Streaking across the cityscape, a mass of blurred colors flying by, she slowed her pace, trying to focus as she scanned for anything she could use for an advantage. She knew that at some point in her path she might come across the ocean. Tamaranians needed much less oxygen than some other races, and could even traverse the vacuum of space for a period of time. A protracted underwater fight might render him unconscious.

The hopeful thought was dashed when she heard the revving of a chronium engine. Korinad’r looked over her shoulder to see a red eyed skull encroaching on her, the headpiece to an open spacecraft, Lobo mounted in its seat, holding onto the handles with a vile smirk on his face. The primary purpose of chromium in powering vehicles was interplanetary transport, the minimal size of the craft making traversal even easier. If Lobo could fly through the vacuum of space on that craft, then Koriand’r’s plan was shot before it had even started. “You could at least banter more! That’s half the fun!” Kori made him eat a starbolt for his trouble.

Continuing her volley, the spacecraft continued to get closer and closer, Lobo meeting every bolt on the chin. Aiming to disable the engine, she was shocked to see Lobo lower his elevation, taking the starbolt in the forearm instead. She shot a few more, watching as he either dodged or blocked them himself. He realized her target, his face going darker than she’d seen it yet. “If you touch the bike, we’re gonna have problems. You don’t want problems, do ya?”

“You are already quite enough of a problema as it is!”

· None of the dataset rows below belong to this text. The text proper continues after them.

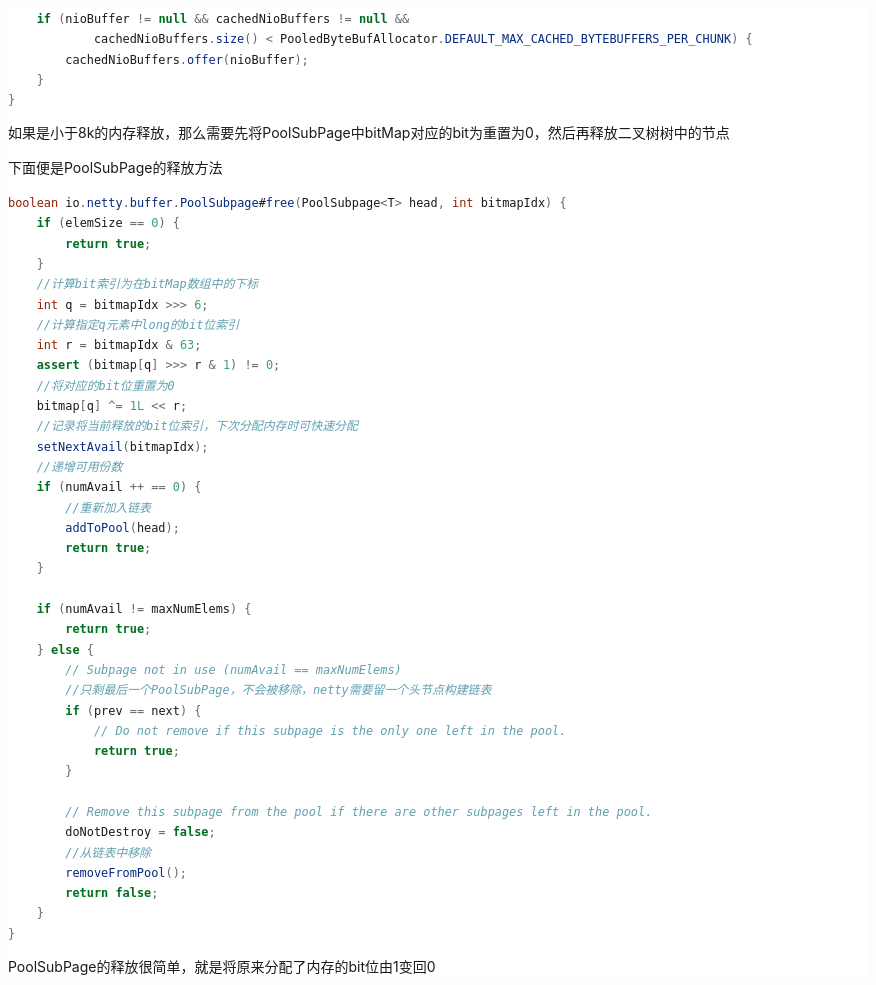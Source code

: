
 ```java
    if (nioBuffer != null && cachedNioBuffers != null &&
            cachedNioBuffers.size() < PooledByteBufAllocator.DEFAULT_MAX_CACHED_BYTEBUFFERS_PER_CHUNK) {
        cachedNioBuffers.offer(nioBuffer);
    }
}
```
如果是小于8k的内存释放，那么需要先将PoolSubPage中bitMap对应的bit为重置为0，然后再释放二叉树树中的节点

下面便是PoolSubPage的释放方法

```java
boolean io.netty.buffer.PoolSubpage#free(PoolSubpage<T> head, int bitmapIdx) {
    if (elemSize == 0) {
        return true;
    }
    //计算bit索引为在bitMap数组中的下标
    int q = bitmapIdx >>> 6;
    //计算指定q元素中long的bit位索引
    int r = bitmapIdx & 63;
    assert (bitmap[q] >>> r & 1) != 0;
    //将对应的bit位重置为0
    bitmap[q] ^= 1L << r;
    //记录将当前释放的bit位索引，下次分配内存时可快速分配
    setNextAvail(bitmapIdx);
    //递增可用份数
    if (numAvail ++ == 0) {
        //重新加入链表
        addToPool(head);
        return true;
    }

    if (numAvail != maxNumElems) {
        return true;
    } else {
        // Subpage not in use (numAvail == maxNumElems)
        //只剩最后一个PoolSubPage，不会被移除，netty需要留一个头节点构建链表
        if (prev == next) {
            // Do not remove if this subpage is the only one left in the pool.
            return true;
        }

        // Remove this subpage from the pool if there are other subpages left in the pool.
        doNotDestroy = false;
        //从链表中移除
        removeFromPool();
        return false;
    }
}
```
PoolSubPage的释放很简单，就是将原来分配了内存的bit位由1变回0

“...Aw, you can do better than that.” Aiming his hook her way, she kept to an erratic flight path. The hook came, Koriand’r dodging it handily and grabbing the chain once it reached the apex of its flight. Lobo tried to reel it in while Koriand’r banked suddenly, looping around a rooftop construct: a cylinder on stilts with a cone shaped cap. Lobo’s bike jerked, the torque of the chain being pulled nearly sending him off. He and Koriand’r kept a grip on the weapon, but rather than disarm or dismount him, it was neither of the two of them that broke first. The metal construct began to cave in, before cracking and bursting, water spilling out of the tower. The chain going free as it sliced through, Korinad’r sped along only to lose grip, hurtling end over end before slamming into the concrete wall of a building, plummeting to the ground where she met the surface. She started to get to her feet as Lobo’s craft hovered down, the massive man stepping off to loom over her.

Kori muttered in her frustration, “Why do the people of this planet build to contain their water when there is an entire ocean so close by?” Lobo paused, thinking on it for half a moment before giving a lazy shrug. Aiming his hook at her, her eyes scanned the area, desperately seeking a way out even as her heart collapsed in surrender at this seemingly indomitable foe.

“You broke my tracker so this is gonna be a pain in the zazz. *badup badup* And I still got 6 more Tamaranians, 3 Glxians, *badup badup* and one pissed off Jovian to take care of. So, *badup badup* are you gonna be good, or-” Lobo was launched sideways, a mass of bone, muscle, and fur slamming into him. Koriand’r blinked at the out of place beast and his dark green fur and horns propped up on thin legs with cloven hooves, only for her eyes to widen further as it shrunk down, taking Tamarinoid form of one on this planet, excluding the continued green pigmentation. The boy shook his head, regaining himself while Lobo stood, snarling. He looked to Koriand’r. “You’re not secretly evil and planning to take over Earth or anything, right?”

“Ummmm, noooo?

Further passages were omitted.